GIS Technology and Sage Scrub Habitat

By Peter A. Stine

The coastal sage scrub (CSS) ecological community is distributed within a narrow band along the Pacific coast of North America, from central Baja California north just into southern Oregon. Within this geographic range, it is composed of several different floristic associations, dominated by California sage (Artemesia californica) and other drought-deciduous shrub species. The major concentration of CSS is from south of Point Conception, California, to central Baja California. Coastal sage scrub contains a species-rich and relatively unique biota. It occurs in a biogeographic zone of transition, including elements of more temperate climates as well as elements of more subtropical conditions. The California floristic province, of which CSS is a part, is considered one of the ecological "hot spots" of the world. This also happens to be a region where almost 20 million people now live and where population increases in the near future are expected to be significant. Several species of plants and animals found in this region have been listed as threatened or endangered in the last few years and many more are continuing to decline.

The NCCP Program The simultaneous trend of a growing human population and declining natural habitats led to passage of the Natural Communities Conservation Planning (NCCP) Act in 1991 by the State of California. Responsibility for implementing this State law rests with the California Resources Agency, and the U.S. Fish and Wildlife Service is providing assistance. The NCCP program establishes an approach to conserve State and federally-listed species by attempting to address entire ecological communities through the development of regional conservation strategies in cooperation with local governments, landowners, and other interested parties. The Geographic Information Systems (GIS--Note sidebar) approach has played a vital role in the planning for NCCP efforts, as it has in many other conservation programs around the world. It has been employed to assess the long-term conservation potential of CSS habitat throughout the 6,000-square-mile (15,240-square-kilometer) NCCP planning area. The results of this GIS analysis and its implications to conservation planning are discussed below.

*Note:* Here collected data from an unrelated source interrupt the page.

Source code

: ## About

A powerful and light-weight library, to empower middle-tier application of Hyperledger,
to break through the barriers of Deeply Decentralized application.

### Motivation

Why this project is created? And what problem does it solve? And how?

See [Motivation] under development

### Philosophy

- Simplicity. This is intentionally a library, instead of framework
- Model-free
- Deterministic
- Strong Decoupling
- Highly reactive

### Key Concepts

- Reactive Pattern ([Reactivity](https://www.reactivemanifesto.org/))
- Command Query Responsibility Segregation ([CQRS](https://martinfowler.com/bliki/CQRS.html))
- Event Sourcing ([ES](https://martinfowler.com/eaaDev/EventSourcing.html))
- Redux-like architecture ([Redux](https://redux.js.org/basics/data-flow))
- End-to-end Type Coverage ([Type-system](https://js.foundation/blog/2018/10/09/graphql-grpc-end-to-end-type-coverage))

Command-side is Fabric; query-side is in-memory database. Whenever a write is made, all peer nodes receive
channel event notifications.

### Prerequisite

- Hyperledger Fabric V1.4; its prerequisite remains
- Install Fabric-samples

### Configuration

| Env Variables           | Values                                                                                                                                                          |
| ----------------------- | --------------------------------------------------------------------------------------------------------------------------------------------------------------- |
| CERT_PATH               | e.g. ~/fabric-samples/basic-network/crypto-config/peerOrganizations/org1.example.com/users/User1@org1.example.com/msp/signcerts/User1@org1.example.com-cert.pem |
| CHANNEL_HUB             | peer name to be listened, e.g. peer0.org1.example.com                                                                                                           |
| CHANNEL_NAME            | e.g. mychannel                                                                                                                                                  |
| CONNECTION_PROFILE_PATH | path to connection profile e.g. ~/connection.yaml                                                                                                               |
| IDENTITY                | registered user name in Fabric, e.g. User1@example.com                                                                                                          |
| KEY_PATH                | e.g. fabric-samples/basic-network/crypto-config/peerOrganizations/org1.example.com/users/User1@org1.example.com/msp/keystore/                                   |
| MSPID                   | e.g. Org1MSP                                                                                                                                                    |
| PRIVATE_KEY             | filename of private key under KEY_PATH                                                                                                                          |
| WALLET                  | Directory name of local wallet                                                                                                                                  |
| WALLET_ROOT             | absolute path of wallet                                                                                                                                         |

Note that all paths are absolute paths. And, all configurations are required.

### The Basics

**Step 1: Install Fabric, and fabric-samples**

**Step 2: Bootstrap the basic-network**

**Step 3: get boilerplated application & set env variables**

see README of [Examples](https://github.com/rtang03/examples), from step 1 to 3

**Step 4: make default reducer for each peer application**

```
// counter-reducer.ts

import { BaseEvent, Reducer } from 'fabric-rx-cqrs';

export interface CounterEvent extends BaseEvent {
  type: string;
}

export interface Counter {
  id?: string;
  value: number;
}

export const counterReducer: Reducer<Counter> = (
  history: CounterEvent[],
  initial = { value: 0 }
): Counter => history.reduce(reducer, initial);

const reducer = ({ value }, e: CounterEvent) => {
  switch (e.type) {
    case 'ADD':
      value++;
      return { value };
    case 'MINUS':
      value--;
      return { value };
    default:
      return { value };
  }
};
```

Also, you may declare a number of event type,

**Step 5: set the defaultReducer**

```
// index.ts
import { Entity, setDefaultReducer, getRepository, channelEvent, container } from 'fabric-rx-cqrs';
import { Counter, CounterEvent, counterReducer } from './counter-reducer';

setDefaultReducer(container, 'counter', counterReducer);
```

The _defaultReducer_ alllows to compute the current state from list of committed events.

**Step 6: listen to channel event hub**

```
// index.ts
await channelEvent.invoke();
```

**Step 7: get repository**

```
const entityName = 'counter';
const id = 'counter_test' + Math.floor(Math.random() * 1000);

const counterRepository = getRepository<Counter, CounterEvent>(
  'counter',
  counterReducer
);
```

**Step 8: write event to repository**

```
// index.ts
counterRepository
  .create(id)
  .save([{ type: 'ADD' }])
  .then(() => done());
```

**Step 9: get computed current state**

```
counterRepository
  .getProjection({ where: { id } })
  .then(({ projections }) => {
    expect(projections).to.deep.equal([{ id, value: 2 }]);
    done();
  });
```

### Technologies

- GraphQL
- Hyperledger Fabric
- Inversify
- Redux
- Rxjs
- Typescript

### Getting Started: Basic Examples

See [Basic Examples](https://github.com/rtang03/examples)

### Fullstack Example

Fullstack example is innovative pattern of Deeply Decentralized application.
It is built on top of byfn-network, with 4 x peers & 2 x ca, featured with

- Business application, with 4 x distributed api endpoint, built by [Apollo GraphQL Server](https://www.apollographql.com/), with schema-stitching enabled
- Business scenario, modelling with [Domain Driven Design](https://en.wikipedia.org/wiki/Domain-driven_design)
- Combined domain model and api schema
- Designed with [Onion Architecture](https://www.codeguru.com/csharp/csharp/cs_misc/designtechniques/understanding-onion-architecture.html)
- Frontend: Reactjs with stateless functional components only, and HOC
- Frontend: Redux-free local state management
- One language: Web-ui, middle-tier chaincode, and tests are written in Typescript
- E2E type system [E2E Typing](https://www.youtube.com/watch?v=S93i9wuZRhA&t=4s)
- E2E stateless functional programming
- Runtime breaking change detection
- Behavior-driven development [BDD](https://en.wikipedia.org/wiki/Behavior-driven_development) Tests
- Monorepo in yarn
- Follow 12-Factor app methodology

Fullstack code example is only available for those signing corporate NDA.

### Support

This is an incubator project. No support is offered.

The major goal of the NCCP program is to identify and implement a wildland reserve design that addresses multiple species and habitats throughout the planning area. Participating entities face the formidable challenge of delineating a preserve system, through a series of separate but coordinated local efforts, that will provide for the conservation of plant and animal species that depend on CSS. Local governments, assisted by Federal funding, developed a comprehensive GIS database to enable regional conservation planning efforts. Six regional efforts were initiated in the three primary counties involved in NCCP efforts (Orange, San Diego, and Riverside), and GIS data and analyses formed the foundation of the planning approaches. Highly detailed GIS data on vegetation, land ownership, rare soil types, roads, elevation models, and other subjects proved indispensable to the local planning groups.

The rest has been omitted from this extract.